(BRUSSELS) – The European Commission is next week to launch a wide debate on increasing smoke-free areas throughout the bloc, holding up as examples countries like Ireland where the public ban is deemed a great success.
“All the countries that have introduced banning measures in public areas also have the highest level of support,” for the measures, said Philip Tod, spokesman for the EU health commissioner, pointing particularly to Ireland, Italy, Malta and Sweden.
The EU’s executive arm will on Tuesday put forward a consultative green paper on smoke-free areas following a study of those countries where a smoking ban in public places is already in place.
“We have seen that there is a certain ‘magnetic effect’ since Ireland introduced its smoking ban for all public areas … (in 2004) that was very successful so there are many countries that have done something similar,” Tod told reporters.
The Commission cited figures showing that adults who are in daily contact with a smoker increase their mortality rate by 15 percent, even if they have never smoked.

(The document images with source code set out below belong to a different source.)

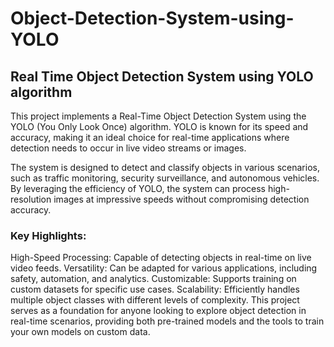 # Object-Detection-System-using-YOLO
## Real Time Object Detection System using YOLO algorithm

This project implements a Real-Time Object Detection System using the YOLO (You Only Look Once) algorithm. YOLO is known for its speed and accuracy, making it an ideal choice for real-time applications where detection needs to occur in live video streams or images.

The system is designed to detect and classify objects in various scenarios, such as traffic monitoring, security surveillance, and autonomous vehicles. By leveraging the efficiency of YOLO, the system can process high-resolution images at impressive speeds without compromising detection accuracy.

### Key Highlights:
High-Speed Processing: Capable of detecting objects in real-time on live video feeds.
Versatility: Can be adapted for various applications, including safety, automation, and analytics.
Customizable: Supports training on custom datasets for specific use cases.
Scalability: Efficiently handles multiple object classes with different levels of complexity.
This project serves as a foundation for anyone looking to explore object detection in real-time scenarios, providing both pre-trained models and the tools to train your own models on custom data.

The intention of next week’s green paper, which EU Health Commissioner Markos Kyprianou will introduce on Tuesday, is “to explore both legal mechanisms and health promotion initiatives at both European and member state level”.

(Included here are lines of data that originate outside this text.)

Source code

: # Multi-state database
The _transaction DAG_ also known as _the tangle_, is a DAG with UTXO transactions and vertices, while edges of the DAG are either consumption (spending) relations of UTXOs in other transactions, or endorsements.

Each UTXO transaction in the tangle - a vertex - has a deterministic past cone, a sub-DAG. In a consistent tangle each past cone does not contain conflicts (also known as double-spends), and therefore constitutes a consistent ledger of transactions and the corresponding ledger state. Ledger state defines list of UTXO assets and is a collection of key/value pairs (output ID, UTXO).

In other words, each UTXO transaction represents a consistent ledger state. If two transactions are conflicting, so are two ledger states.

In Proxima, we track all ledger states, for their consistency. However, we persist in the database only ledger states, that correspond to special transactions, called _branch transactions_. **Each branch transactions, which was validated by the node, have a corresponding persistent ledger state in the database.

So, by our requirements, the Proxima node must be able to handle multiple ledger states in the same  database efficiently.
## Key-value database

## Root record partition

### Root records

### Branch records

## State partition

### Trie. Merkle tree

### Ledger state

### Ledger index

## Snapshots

Currently the most comprehensive smoking bans are in place in Ireland and Scotland, with the rest of Britain set to follow suit this summer.
Smoking bans which allow for enclosed and separately ventilated smoking areas in bars and restaurants are in place in Italy, Sweden and Malta, and are due to begin in Estonia and Finland by June and in France next year.
France will next week introduce a formal smoking ban in public places such as libraries, hospital and offices.
Other nations, including Belgium, Cyprus, Lithuania, Spain, Slovenia and the Netherlands have smoking bans with various exceptions while most EU member states have bans or restrictions in major public buildings.
“The goal of the green paper is to promote debate on the issue and to seek views from government, MEPs and other interested parties on what role if any the EU could play,” said Tod.
A report published last year showed that nearly 80,000 people die in what was then a 25-nation EU each year as a result of passive smoking.